The task:
Each record should be returned exactly as it is written.

[Records from a dataset]
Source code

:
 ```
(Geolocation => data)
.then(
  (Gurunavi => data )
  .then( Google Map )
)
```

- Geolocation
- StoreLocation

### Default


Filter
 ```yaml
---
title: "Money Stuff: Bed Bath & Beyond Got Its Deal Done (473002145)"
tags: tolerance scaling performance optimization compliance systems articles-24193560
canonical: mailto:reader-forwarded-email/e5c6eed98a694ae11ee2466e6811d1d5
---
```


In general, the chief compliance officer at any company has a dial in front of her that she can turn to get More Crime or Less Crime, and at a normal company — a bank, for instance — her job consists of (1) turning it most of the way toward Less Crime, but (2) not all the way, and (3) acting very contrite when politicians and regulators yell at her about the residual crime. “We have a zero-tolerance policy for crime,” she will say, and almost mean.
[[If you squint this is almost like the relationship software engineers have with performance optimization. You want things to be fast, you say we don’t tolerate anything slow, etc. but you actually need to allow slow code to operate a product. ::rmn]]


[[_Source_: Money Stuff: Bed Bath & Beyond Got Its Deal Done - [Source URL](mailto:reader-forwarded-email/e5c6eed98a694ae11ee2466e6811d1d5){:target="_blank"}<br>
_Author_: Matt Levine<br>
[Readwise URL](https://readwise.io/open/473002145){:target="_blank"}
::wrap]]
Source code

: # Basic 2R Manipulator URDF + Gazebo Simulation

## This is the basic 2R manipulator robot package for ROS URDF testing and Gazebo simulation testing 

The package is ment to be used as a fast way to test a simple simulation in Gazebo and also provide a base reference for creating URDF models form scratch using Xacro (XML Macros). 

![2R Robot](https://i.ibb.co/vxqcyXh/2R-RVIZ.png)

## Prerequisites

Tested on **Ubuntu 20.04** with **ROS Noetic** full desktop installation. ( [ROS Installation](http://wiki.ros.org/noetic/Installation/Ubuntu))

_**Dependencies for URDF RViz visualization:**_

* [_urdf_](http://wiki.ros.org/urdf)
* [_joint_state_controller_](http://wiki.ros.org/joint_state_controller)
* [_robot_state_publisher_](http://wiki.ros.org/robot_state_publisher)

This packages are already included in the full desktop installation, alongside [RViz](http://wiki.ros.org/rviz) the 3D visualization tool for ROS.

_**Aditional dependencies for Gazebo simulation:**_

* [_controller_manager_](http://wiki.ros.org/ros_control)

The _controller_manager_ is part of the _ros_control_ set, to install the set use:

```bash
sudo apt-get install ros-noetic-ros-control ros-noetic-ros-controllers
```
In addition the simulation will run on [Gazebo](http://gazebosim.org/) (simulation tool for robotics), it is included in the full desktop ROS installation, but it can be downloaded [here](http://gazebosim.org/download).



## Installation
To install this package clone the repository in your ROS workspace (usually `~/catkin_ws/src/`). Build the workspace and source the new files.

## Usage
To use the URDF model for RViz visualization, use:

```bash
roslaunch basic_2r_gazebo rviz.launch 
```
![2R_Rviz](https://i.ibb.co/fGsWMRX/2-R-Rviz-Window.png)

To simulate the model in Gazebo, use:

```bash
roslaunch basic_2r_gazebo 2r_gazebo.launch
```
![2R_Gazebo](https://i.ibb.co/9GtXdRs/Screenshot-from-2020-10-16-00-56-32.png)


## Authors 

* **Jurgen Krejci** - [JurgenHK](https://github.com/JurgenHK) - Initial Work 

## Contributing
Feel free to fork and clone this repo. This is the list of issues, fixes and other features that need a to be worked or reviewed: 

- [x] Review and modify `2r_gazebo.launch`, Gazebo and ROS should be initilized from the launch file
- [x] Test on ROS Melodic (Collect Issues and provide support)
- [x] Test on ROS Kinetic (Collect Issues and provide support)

Output for this task:
Source code

:
 ```
(Geolocation => data)
.then(
  (Gurunavi => data )
  .then( Google Map )
)
```

- Geolocation
- StoreLocation

### Default


Filter
 ```yaml
---
title: "Money Stuff: Bed Bath & Beyond Got Its Deal Done (473002145)"
tags: tolerance scaling performance optimization compliance systems articles-24193560
canonical: mailto:reader-forwarded-email/e5c6eed98a694ae11ee2466e6811d1d5
---
```


In general, the chief compliance officer at any company has a dial in front of her that she can turn to get More Crime or Less Crime, and at a normal company — a bank, for instance — her job consists of (1) turning it most of the way toward Less Crime, but (2) not all the way, and (3) acting very contrite when politicians and regulators yell at her about the residual crime. “We have a zero-tolerance policy for crime,” she will say, and almost mean.
[[If you squint this is almost like the relationship software engineers have with performance optimization. You want things to be fast, you say we don’t tolerate anything slow, etc. but you actually need to allow slow code to operate a product. ::rmn]]


[[_Source_: Money Stuff: Bed Bath & Beyond Got Its Deal Done - [Source URL](mailto:reader-forwarded-email/e5c6eed98a694ae11ee2466e6811d1d5){:target="_blank"}<br>
_Author_: Matt Levine<br>
[Readwise URL](https://readwise.io/open/473002145){:target="_blank"}
::wrap]]
Source code

: # Basic 2R Manipulator URDF + Gazebo Simulation

## This is the basic 2R manipulator robot package for ROS URDF testing and Gazebo simulation testing 

The package is ment to be used as a fast way to test a simple simulation in Gazebo and also provide a base reference for creating URDF models form scratch using Xacro (XML Macros). 

![2R Robot](https://i.ibb.co/vxqcyXh/2R-RVIZ.png)

## Prerequisites

Tested on **Ubuntu 20.04** with **ROS Noetic** full desktop installation. ( [ROS Installation](http://wiki.ros.org/noetic/Installation/Ubuntu))

_**Dependencies for URDF RViz visualization:**_

* [_urdf_](http://wiki.ros.org/urdf)
* [_joint_state_controller_](http://wiki.ros.org/joint_state_controller)
* [_robot_state_publisher_](http://wiki.ros.org/robot_state_publisher)

This packages are already included in the full desktop installation, alongside [RViz](http://wiki.ros.org/rviz) the 3D visualization tool for ROS.

_**Aditional dependencies for Gazebo simulation:**_

* [_controller_manager_](http://wiki.ros.org/ros_control)

The _controller_manager_ is part of the _ros_control_ set, to install the set use:

```bash
sudo apt-get install ros-noetic-ros-control ros-noetic-ros-controllers
```
In addition the simulation will run on [Gazebo](http://gazebosim.org/) (simulation tool for robotics), it is included in the full desktop ROS installation, but it can be downloaded [here](http://gazebosim.org/download).



## Installation
To install this package clone the repository in your ROS workspace (usually `~/catkin_ws/src/`). Build the workspace and source the new files.

## Usage
To use the URDF model for RViz visualization, use:

```bash
roslaunch basic_2r_gazebo rviz.launch 
```
![2R_Rviz](https://i.ibb.co/fGsWMRX/2-R-Rviz-Window.png)

To simulate the model in Gazebo, use:

```bash
roslaunch basic_2r_gazebo 2r_gazebo.launch
```
![2R_Gazebo](https://i.ibb.co/9GtXdRs/Screenshot-from-2020-10-16-00-56-32.png)


## Authors 

* **Jurgen Krejci** - [JurgenHK](https://github.com/JurgenHK) - Initial Work 

## Contributing
Feel free to fork and clone this repo. This is the list of issues, fixes and other features that need a to be worked or reviewed: 

- [x] Review and modify `2r_gazebo.launch`, Gazebo and ROS should be initilized from the launch file
- [x] Test on ROS Melodic (Collect Issues and provide support)
- [x] Test on ROS Kinetic (Collect Issues and provide support)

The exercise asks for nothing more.